Metadata-Version: 2.1
Name: tequila-basic
Version: 1.6.2
Summary: Tequila is an abstract library for the development and prototyping of quantum algorithms. See github for more information
Home-page: https://github.com/aspuru-guzik-group/tequila
Author: Jakob Kottmann and Sumner Alperin-Lea and Teresa Tamayo-Mendoza and Alba Cervera-Lierta and Cyrille Lavigne and Tzu-Ching Yen and Vladyslav Verteletskyi and Philipp Schleich and Abhinav Anand and Matthias Degroote and Skylar Chaney and Maha Kesibi and Naomi Grace Curnow and Brandon Solo and Georgios Tsilimigkounakis and Claudia Zendejas-Morales and Artur F Izmaylov and Alan Aspuru-Guzik ... 
Author-email: jakob.kottmann@gmail.com
License: UNKNOWN
Platform: UNKNOWN
Description-Content-Type: text/markdown
License-File: LICENSE

![Image](docs/all_in_one_example.png)

# Tequila

Tequila is an Extensible Quantum Information and Learning Architecture where the main goal is to simplify and accelerate implementation of new ideas for quantum algorithms.
It operates on abstract data structures allowing the formulation, combination, automatic differentiation and optimization of generalized objectives.
Tequila can execute the underlying quantum expectation values on state of the art simulators as well as on real quantum devices.

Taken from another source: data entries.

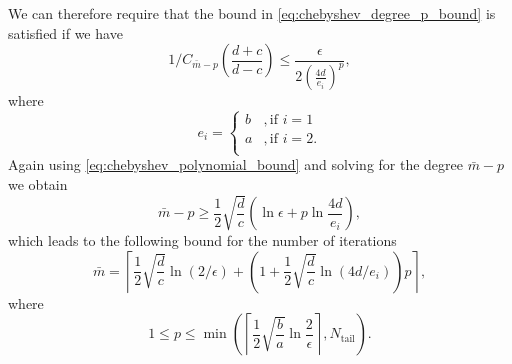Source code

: We can therefore require that the bound in \cref{eq:chebyshev_degree_p_bound} is satisfied if we have
\[
    1/C_{\bar{m}-p}\left(\frac{d+c}{d-c}\right) \leq \frac{\epsilon}{2\left( \frac{4d}{e_i}\right)^p},
\]
where 
\[
    e_i = \begin{cases}
        b &, \text{if } i = 1\\
        a &, \text{if } i = 2.\\
    \end{cases}
\]
Again using \cref{eq:chebyshev_polynomial_bound} and solving for the degree $\bar{m} - p$ we obtain
\[
    \bar{m} - p \geq \frac{1}{2}\sqrt{\frac{d}{c}}\left(\ln{\epsilon} + p \ln{\frac{4d}{e_i}}\right),
\]
which leads to the following bound for the number of iterations \cite[Equation 4.4]{cg_sharpened_convrate_Axelsson1976}
\begin{equation}
    \bar{m}=\left\lceil\frac{1}{2} \sqrt{\frac{d}{c}} \ln (2 / \epsilon)+\left(1+\frac{1}{2} \sqrt{\frac{d}{c}} \ln (4 d / e_i)\right) p\right\rceil,
    \label{eq:cg_iteration_bound_2_clusters}
\end{equation}
where 
\[
    1 \leq p \leq \min\left(\left\lceil\frac{1}{2}\sqrt{\frac{b}{a}}\ln{\frac{2}{\epsilon}} \right\rceil, N_{\text{tail}}\right).
\]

[You can get an overview from this presentation](/docs/tequila.pdf) or from it's [video recording](https://www.youtube.com/watch?v=hUdf0P2fW2E)

[Get started with our Tutorials](https://github.com/aspuru-guzik-group/tequila-tutorials)

or checkout our [overview article](https://arxiv.org/abs/2011.03057)

# Quantum Backends
Currently supported
- [Qulacs](https://github.com/qulacs/qulacs)
- [Qibo](https://github.com/Quantum-TII/qibo) -- currently needs to be qibo==0.1.1
- [Qiskit](https://github.com/qiskit/qiskit) -- currently needs to be qiskit<0.25
- [Cirq](https://github.com/quantumlib/cirq)
- [PyQuil](https://github.com/rigetti/pyquil)
- [QLM](https://atos.net/en/solutions/quantum-learning-machine) (works also whith [myQLM](https://myqlm.github.io/index.html))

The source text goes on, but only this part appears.